It is not quite clear whether the Adversary Complaint seeks relief from stay to commence the very same SBC Adversary (in which case filing the complaint without prior relief might be void as a violation of the automatic stay) or if SBC might actually seek relief from stay to continue prosecution of certain prepetition litigation that was pending in the Eighth Judicial District Court, Clark County, Nevada, at the time the Chapter 7 petition was filed.

On December 23, 2022, SBC filed an Emergency Request for Temporary Restraining Order, Preliminary Injunction and Stay Relief on Order Shortening Time ("First TRO Motion") along with a supporting declaration of John A. Fortin, Esq. ("First Fortin Declaration"). (AECF Nos. 3 and 5).

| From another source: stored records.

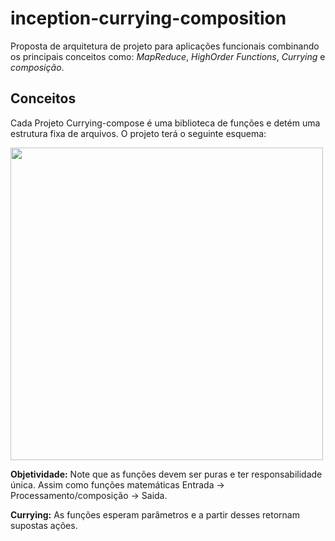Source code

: # inception-currying-composition
Proposta de arquitetura de projeto para aplicações funcionais combinando os principais conceitos como: *MapReduce*, *HighOrder Functions*, *Currying* e *composição*.


## Conceitos
Cada Projeto Currying-compose é uma biblioteca de funções e detém uma estrutura fixa de arquivos. O projeto terá o seguinte esquema:

<img src="https://user-images.githubusercontent.com/48892066/190886389-be713d68-c255-4b80-baaf-49a6a95a6574.png" style="width: 500px;"/>

**Objetividade:** Note que as funções devem ser puras e ter responsabilidade única. Assim como funções matemáticas Entrada -> Processamento/composição -> Saida.

**Currying:** As funções esperam parâmetros e a partir desses retornam supostas ações. 


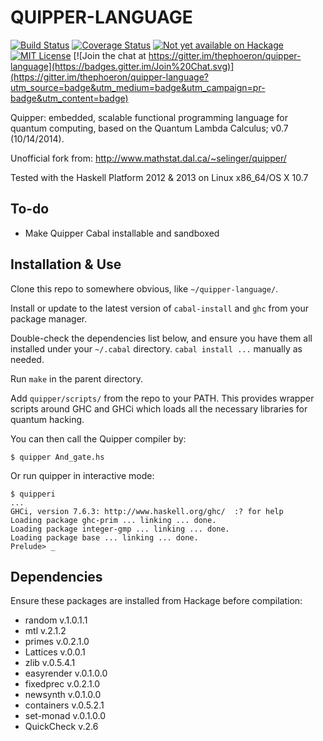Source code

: # QUIPPER-LANGUAGE

[![Build Status](https://circleci.com/gh/thephoeron/quipper-language.svg?style=shield)](https://circleci.com/gh/thephoeron/quipper-language)
[![Coverage Status](http://coveralls.io/repos/thephoeron/quipper-language/badge.svg?branch=master&service=github)](http://coveralls.io/github/thephoeron/quipper-language?branch=master)
[![Not yet available on Hackage](http://img.shields.io/badge/hackage-not%20available-grey.svg)](http://hackage.haskell.org/)
[![MIT License](https://img.shields.io/badge/license-MIT-blue.svg)](./LICENSE)
[![Join the chat at https://gitter.im/thephoeron/quipper-language](https://badges.gitter.im/Join%20Chat.svg)](https://gitter.im/thephoeron/quipper-language?utm_source=badge&utm_medium=badge&utm_campaign=pr-badge&utm_content=badge)


Quipper: embedded, scalable functional programming language for quantum computing, based on the Quantum Lambda Calculus; v0.7 (10/14/2014).

Unofficial fork from: http://www.mathstat.dal.ca/~selinger/quipper/

Tested with the Haskell Platform 2012 & 2013 on Linux x86_64/OS X 10.7

To-do
-----

* Make Quipper Cabal installable and sandboxed

Installation & Use
------------------

Clone this repo to somewhere obvious, like `~/quipper-language/`.

Install or update to the latest version of `cabal-install` and `ghc` from your package manager.

Double-check the dependencies list below, and ensure you have them all installed under your `~/.cabal` directory.  `cabal install ...` manually as needed.

Run `make` in the parent directory.

Add `quipper/scripts/` from the repo to your PATH.  This provides wrapper scripts around GHC and GHCi which loads all the necessary libraries for quantum hacking.

You can then call the Quipper compiler by:

	$ quipper And_gate.hs

Or run quipper in interactive mode:

	$ quipperi
	...
	GHCi, version 7.6.3: http://www.haskell.org/ghc/  :? for help
	Loading package ghc-prim ... linking ... done.
	Loading package integer-gmp ... linking ... done.
	Loading package base ... linking ... done.
	Prelude> _

Dependencies
------------

Ensure these packages are installed from Hackage before compilation:

 * random v.1.0.1.1
 * mtl v.2.1.2
 * primes v.0.2.1.0
 * Lattices v.0.0.1
 * zlib v.0.5.4.1
 * easyrender v.0.1.0.0
 * fixedprec v.0.2.1.0
 * newsynth v.0.1.0.0
 * containers v.0.5.2.1
 * set-monad v.0.1.0.0
 * QuickCheck v.2.6
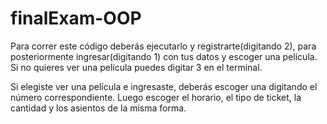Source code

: # finalExam-OOP
Para correr este código deberás ejecutarlo y registrarte(digitando 2), para posteriormente
ingresar(digitando 1) con tus datos y escoger una película. Si no quieres ver una película
puedes digitar 3 en el terminal.

Si elegiste ver una película e ingresaste, deberás escoger una digitando el número correspondiente.
Luego escoger el horario, el tipo de ticket, la cantidad y los asientos de la misma forma. 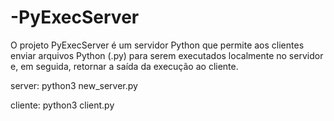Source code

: # -PyExecServer
O projeto PyExecServer é um servidor Python que permite aos clientes enviar arquivos Python (.py) para serem executados localmente no servidor e, em seguida, retornar a saída da execução ao cliente.

server:
python3 new_server.py

cliente:
python3 client.py
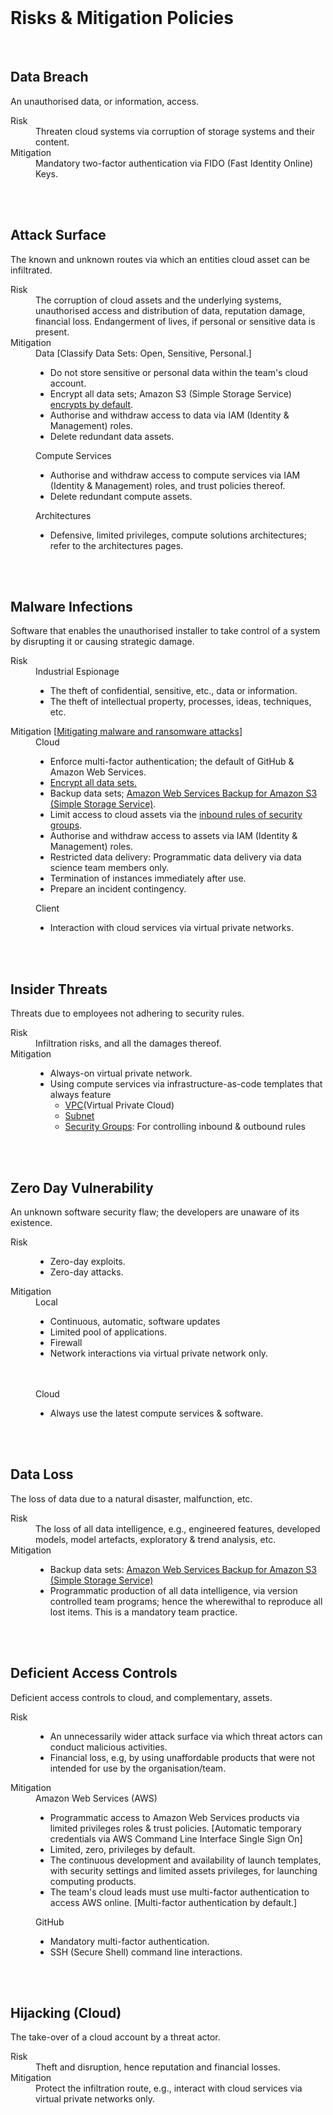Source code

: <br>

# Risks & Mitigation Policies

<br>

## Data Breach

An unauthorised data, or information, access.

<dl>
<dt>Risk</dt><dd>Threaten cloud systems via corruption of storage systems and their content.</dd>
<dt>Mitigation</dt><dd>Mandatory two-factor authentication via FIDO (Fast Identity Online) Keys.</dd>
</dl>

<br>
<br>


## Attack Surface

The known and unknown routes via which an entities cloud asset can be infiltrated.

<dl>
    <dt>Risk</dt><dd>The corruption of cloud assets and the underlying systems, unauthorised access and distribution of 
data, reputation damage, financial loss. Endangerment of lives, if personal or sensitive data is present.</dd>
    <dt>Mitigation</dt>
    <dd>    
        Data [Classify Data Sets: Open, Sensitive, Personal.]    
        <ul class="disc">
          <li class="disc">Do not store sensitive or personal data within the team's cloud account.</li>
          <li class="disc">Encrypt all data sets; Amazon S3 (Simple Storage Service) <a href="https://docs.aws.amazon.com/AmazonS3/latest/userguide/specifying-s3-encryption.html">encrypts by default</a>.</li>
          <li>Authorise and withdraw access to data via IAM (Identity &amp; Management) roles.</li><li>Delete redundant data assets.</li>
        </ul>    
        Compute Services
        <ul class="disc">
          <li class="disc">Authorise and withdraw access to compute services via IAM (Identity &amp; Management) roles, and trust policies thereof.</li>
          <li class="disc">Delete redundant compute assets.</li>
        </ul>    
        Architectures
        <ul class="disc"><li class="disc">Defensive, limited privileges, compute solutions architectures; refer to the architectures pages.</li></ul>    
    </dd>
</dl>

<br>
<br>


## Malware Infections

Software that enables the unauthorised installer to take control of a system by disrupting it or causing strategic damage.

<dl>
    <dt>Risk</dt>
    <dd>Industrial Espionage<br>
    <ul class="disc">
        <li class="disc">The theft of confidential, sensitive, etc., data or information.</li>
        <li class="disc">The theft of intellectual property, processes, ideas, techniques, etc.</li></ul>
    </dd>
    <dt>Mitigation [<a href="https://www.ncsc.gov.uk/pdfs/guidance/mitigating-malware-and-ransomware-attacks.pdf" target="_blank">Mitigating malware 
and ransomware attacks</a>]</dt>
    <dd>
      Cloud
      <ul class="disc">
          <li class="disc">Enforce multi-factor authentication; the default of GitHub &amp; Amazon Web Services.</li>
          <li class="disc"><a href="https://docs.aws.amazon.com/AmazonS3/latest/userguide/UsingEncryption.html" target="_blank">Encrypt all data sets.</a></li>
          <li class="disc">Backup data sets; <a href="https://docs.aws.amazon.com/AmazonS3/latest/userguide/backup-for-s3.html" target="_blank">Amazon Web Services Backup for Amazon S3 (Simple Storage Service)</a>.</li>
          <li class="disc">Limit access to cloud assets via the <a href="https://docs.aws.amazon.com/vpc/latest/userguide/vpc-security-groups.html" target="_blank">inbound rules of security groups</a>.</li>
          <li class="disc">Authorise and withdraw access to assets via IAM (Identity &amp; Management) roles.</li>
          <li class="disc">Restricted data delivery: Programmatic data delivery via data science team members only.</li>
          <li class="disc">Termination of instances immediately after use.</li><li>Prepare an incident contingency.</li></ul>
      Client
      <ul class="disc"><li class="disc">Interaction with cloud services via virtual private networks.</li></ul>
    </dd>
</dl>


<br>
<br>


## Insider Threats

Threats due to employees not adhering to security rules.

<dl>
    <dt>Risk</dt>
    <dd>Infiltration risks, and all the damages thereof.</dd>
    <dt>Mitigation</dt>
    <dd>
      <ul class="disc">
      <li class="disc">Always-on virtual private network.</li>
      <li class="disc">Using compute services via infrastructure-as-code templates that always feature
          <ul class="disc">
          <li class="disc"><a href="https://docs.aws.amazon.com/vpc/latest/userguide/vpc-security-groups.html" target="_blank">VPC</a>(Virtual Private Cloud)</li>
          <li class="disc"><a href="https://docs.aws.amazon.com/vpc/latest/userguide/configure-subnets.html" target="_blank">Subnet</a></li>
          <li class="disc"><a href="https://docs.aws.amazon.com/vpc/latest/userguide/vpc-security-groups.html" target="_blank">Security Groups</a>: For controlling inbound &amp; outbound rules</li></ul>
      </li>
      </ul>
    </dd>
</dl>


<br>
<br>


## Zero Day Vulnerability

An unknown software security flaw; the developers are unaware of its existence.

<dl>
    <dt>Risk</dt>
    <dd><ul class="disc">
        <li class="disc">Zero-day exploits.</li>
        <li class="disc">Zero-day attacks.</li></ul></dd>
    <dt>Mitigation</dt>
    <dd>Local<ul class="disc">
        <li class="disc">Continuous, automatic, software updates</li>
        <li class="disc">Limited pool of applications.</li>
        <li class="disc">Firewall</li>
        <li class="disc">Network interactions via virtual private network only.</li></ul>
        <br><br>Cloud
        <ul class="disc">
        <li class="disc">Always use the latest compute services &amp; software.</li></ul></dd>
</dl>

<br>
<br>


## Data Loss

The loss of data due to a natural disaster, malfunction, etc.

<dl>
    <dt>Risk</dt><dd>The loss of all data intelligence, e.g., engineered features, developed models, model artefacts, exploratory &amp; trend analysis, etc.</dd>
    <dt>Mitigation</dt><dd>
    <ul class="disc">
    <li class="disc">Backup data sets: <a href="https://docs.aws.amazon.com/AmazonS3/latest/userguide/backup-for-s3.html" target="_blank">Amazon Web Services Backup for Amazon S3 (Simple Storage Service)</a></li>
    <li class="disc">Programmatic production of all data intelligence, via version controlled team programs; hence the wherewithal to reproduce all lost items.  This is a mandatory team practice.</li>
    </ul>
</dd>
</dl>

<br>
<br>


## Deficient Access Controls

Deficient access controls to cloud, and complementary, assets.

<dl>
  <dt>Risk</dt>
  <dd>
    <ul class="disc">
    <li class="disc">An unnecessarily wider attack surface via which threat actors can conduct malicious activities.</li>
    <li class="disc">Financial loss, e.g, by using unaffordable products that were not intended for use by the organisation/team.</li></ul></dd>
  <dt>Mitigation</dt>
  <dd>
    Amazon Web Services (AWS)
    <ul class="disc">
    <li class="disc">Programmatic access to Amazon Web Services products via limited privileges roles &amp; trust policies. [Automatic temporary credentials via AWS Command Line Interface Single Sign On]</li>
    <li class="disc">Limited, zero, privileges by default.<br></li>
    <li class="disc">The continuous development and availability of launch templates, with security settings and limited assets privileges, for launching computing products.</li>
    <li class="disc">The team's cloud leads must use multi-factor authentication to access AWS online.  [Multi-factor authentication by default.]</li>
    </ul>
    GitHub
    <ul class="disc"><li>Mandatory multi-factor authentication.</li><li>SSH (Secure Shell) command line interactions.</li></ul>
  </dd>
</dl>

<br>
<br>

## Hijacking (Cloud)

The take-over of a cloud account by a threat actor.

<dl>
    <dt>Risk</dt><dd>Theft and disruption, hence reputation and financial losses.</dd>
    <dt>Mitigation</dt><dd>Protect the infiltration route, e.g., interact with cloud services via virtual private networks 
only.</dd>
</dl>

<br>
<br>

<br>
<br>

<br>
<br>

<br>
<br>
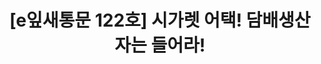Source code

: ---
href: 'https://stibee.com/api/v1.0/emails/share/GF5oXwDOb0REwO4HICm31KieUe6NLw==#new_tab'
title: '[e잎새통문 122호] 시가렛 어택! 담배생산자는 들어라!'
img: '/_assets/122.jpg'
---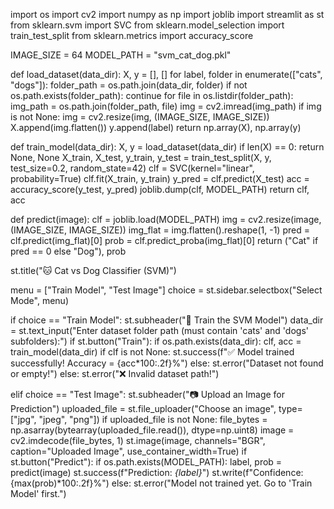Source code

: import os
import cv2
import numpy as np
import joblib
import streamlit as st
from sklearn.svm import SVC
from sklearn.model_selection import train_test_split
from sklearn.metrics import accuracy_score

IMAGE_SIZE = 64
MODEL_PATH = "svm_cat_dog.pkl"

def load_dataset(data_dir):
    X, y = [], []
    for label, folder in enumerate(["cats", "dogs"]):
        folder_path = os.path.join(data_dir, folder)
        if not os.path.exists(folder_path):
            continue
        for file in os.listdir(folder_path):
            img_path = os.path.join(folder_path, file)
            img = cv2.imread(img_path)
            if img is not None:
                img = cv2.resize(img, (IMAGE_SIZE, IMAGE_SIZE))
                X.append(img.flatten())
                y.append(label)
    return np.array(X), np.array(y)

def train_model(data_dir):
    X, y = load_dataset(data_dir)
    if len(X) == 0:
        return None, None
    X_train, X_test, y_train, y_test = train_test_split(X, y, test_size=0.2, random_state=42)
    clf = SVC(kernel="linear", probability=True)
    clf.fit(X_train, y_train)
    y_pred = clf.predict(X_test)
    acc = accuracy_score(y_test, y_pred)
    joblib.dump(clf, MODEL_PATH)
    return clf, acc

def predict(image):
    clf = joblib.load(MODEL_PATH)
    img = cv2.resize(image, (IMAGE_SIZE, IMAGE_SIZE))
    img_flat = img.flatten().reshape(1, -1)
    pred = clf.predict(img_flat)[0]
    prob = clf.predict_proba(img_flat)[0]
    return ("Cat" if pred == 0 else "Dog"), prob

st.title("🐱 Cat vs Dog Classifier (SVM)")

menu = ["Train Model", "Test Image"]
choice = st.sidebar.selectbox("Select Mode", menu)

if choice == "Train Model":
    st.subheader("📂 Train the SVM Model")
    data_dir = st.text_input("Enter dataset folder path (must contain 'cats' and 'dogs' subfolders):")
    if st.button("Train"):
        if os.path.exists(data_dir):
            clf, acc = train_model(data_dir)
            if clf is not None:
                st.success(f"✅ Model trained successfully! Accuracy = {acc*100:.2f}%")
            else:
                st.error("Dataset not found or empty!")
        else:
            st.error("❌ Invalid dataset path!")

elif choice == "Test Image":
    st.subheader("📷 Upload an Image for Prediction")
    uploaded_file = st.file_uploader("Choose an image", type=["jpg", "jpeg", "png"])
    if uploaded_file is not None:
        file_bytes = np.asarray(bytearray(uploaded_file.read()), dtype=np.uint8)
        image = cv2.imdecode(file_bytes, 1)
        st.image(image, channels="BGR", caption="Uploaded Image", use_container_width=True)
        if st.button("Predict"):
            if os.path.exists(MODEL_PATH):
                label, prob = predict(image)
                st.success(f"Prediction: *{label}*")
                st.write(f"Confidence: {max(prob)*100:.2f}%")
            else:
                st.error("Model not trained yet. Go to 'Train Model' first.")
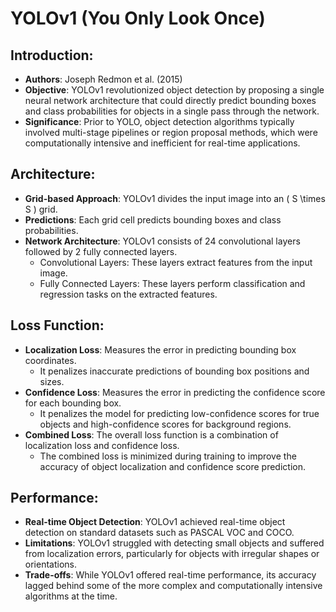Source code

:# YOLOv1 (You Only Look Once)

## Introduction:
- **Authors**: Joseph Redmon et al. (2015)
- **Objective**: YOLOv1 revolutionized object detection by proposing a single neural network architecture that could directly predict bounding boxes and class probabilities for objects in a single pass through the network.
- **Significance**: Prior to YOLO, object detection algorithms typically involved multi-stage pipelines or region proposal methods, which were computationally intensive and inefficient for real-time applications.

## Architecture:
- **Grid-based Approach**: YOLOv1 divides the input image into an \( S \times S \) grid.
- **Predictions**: Each grid cell predicts bounding boxes and class probabilities.
- **Network Architecture**: YOLOv1 consists of 24 convolutional layers followed by 2 fully connected layers.
  - Convolutional Layers: These layers extract features from the input image.
  - Fully Connected Layers: These layers perform classification and regression tasks on the extracted features.

## Loss Function:
- **Localization Loss**: Measures the error in predicting bounding box coordinates.
  - It penalizes inaccurate predictions of bounding box positions and sizes.
- **Confidence Loss**: Measures the error in predicting the confidence score for each bounding box.
  - It penalizes the model for predicting low-confidence scores for true objects and high-confidence scores for background regions.
- **Combined Loss**: The overall loss function is a combination of localization loss and confidence loss.
  - The combined loss is minimized during training to improve the accuracy of object localization and confidence score prediction.

## Performance:
- **Real-time Object Detection**: YOLOv1 achieved real-time object detection on standard datasets such as PASCAL VOC and COCO.
- **Limitations**: YOLOv1 struggled with detecting small objects and suffered from localization errors, particularly for objects with irregular shapes or orientations.
- **Trade-offs**: While YOLOv1 offered real-time performance, its accuracy lagged behind some of the more complex and computationally intensive algorithms at the time.

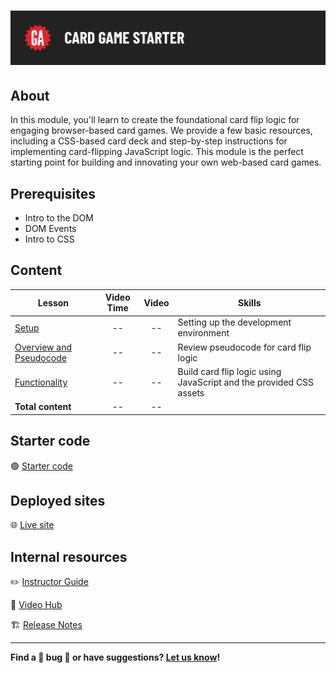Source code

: # ![Card Game Starter](./assets/hero.png)

## About

In this module, you'll learn to create the foundational card flip logic for engaging browser-based card games. We provide a few basic resources, including a CSS-based card deck and step-by-step instructions for implementing card-flipping JavaScript logic. This module is the perfect starting point for building and innovating your own web-based card games.

## Prerequisites

- Intro to the DOM
- DOM Events
- Intro to CSS

## Content

| Lesson | Video Time | Video | Skills |
| ------ |:----------:|:-----:| ------ |
| [Setup](./setup/README.md) | -- | -- | Setting up the development environment |
| [Overview and Pseudocode](./overview-and-pseudocode/README.md) | -- | -- | Review pseudocode for card flip logic |
| [Functionality](./functionality/README.md) | -- | -- | Build card flip logic using JavaScript and the provided CSS assets |
| **Total content**                                        | -- | -- |                     |

## Starter code

🟢 [Starter code](https://git.generalassemb.ly/modular-curriculum-all-courses/card-game-starter-code)

## Deployed sites

🌐 [Live site](https://flippin-awesome.surge.sh/)

## Internal resources

✏️ [Instructor Guide](./internal-resources/instructor-guide.md)

🎥 [Video Hub](./internal-resources/video-guide.md)

🏗️ [Release Notes](./internal-resources/release-notes.md)

---

**Find a 👾 bug 👾 or have suggestions? [Let us know](https://git.generalassemb.ly/modular-curriculum-all-courses/universal-resources-internal/blob/main/module-feedback.md)!**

On January 4, 2023, an order was entered granting SBC's request to shorten time so that the First TRO Motion could be heard on January 19, 2023. (AECF No. 13).

On January 4, 2023, a Certificate of Service was filed by SBC attesting that the Adversary Complaint and Summons were served by first class mail on January 4, 2023, along with the First TRO Motion and supporting documents ("January 4 Certificate"). (AECF No. 16).

On January 11, 2023, Debtor filed its Schedules and SOFA. (ECF No. 18).

On January 13, 2023, Debtor filed an opposition to the First TRO Motion. (AECF No. 17). Attached to that opposition ("First TRO Opposition") are separate documents marked as exhibits 1 through 8.

On January 16, 2023, the Trustee filed a response to the First TRO Motion. (AECF No. 18).

On January 17, 2023, Debtor filed the Declaration of Andrew Watt ("First Watt Declaration") in support of its opposition to the First TRO Motion. (AECF No. 24).

On January 17, 2023, SBC filed an omnibus reply ("SBC First TRO Reply") in support of the First TRO Motion. (AECF No. 25).

On January 19, 2023, an order was entered granting the Debtor's motion to extend time, authorizing its Schedules and SOFA to be filed on January 11, 2023. (ECF No. 21).

On January 19, 2023, SBC filed the Declaration of Ryan J. Works, Esq. ("First Works Declaration") (AECF No. 26) to authenticate the exhibits attached to the First TRO Motion, or to obtain judicial notice of certain documents. Additionally, the declaration includes a revised Exhibit 8 purportedly consisting of a final version of the 2004 Examination transcript of Andrew Watt. After the First TRO Motion was heard on January 19, 2023 ("First TRO Hearing"), the matter was taken under submission.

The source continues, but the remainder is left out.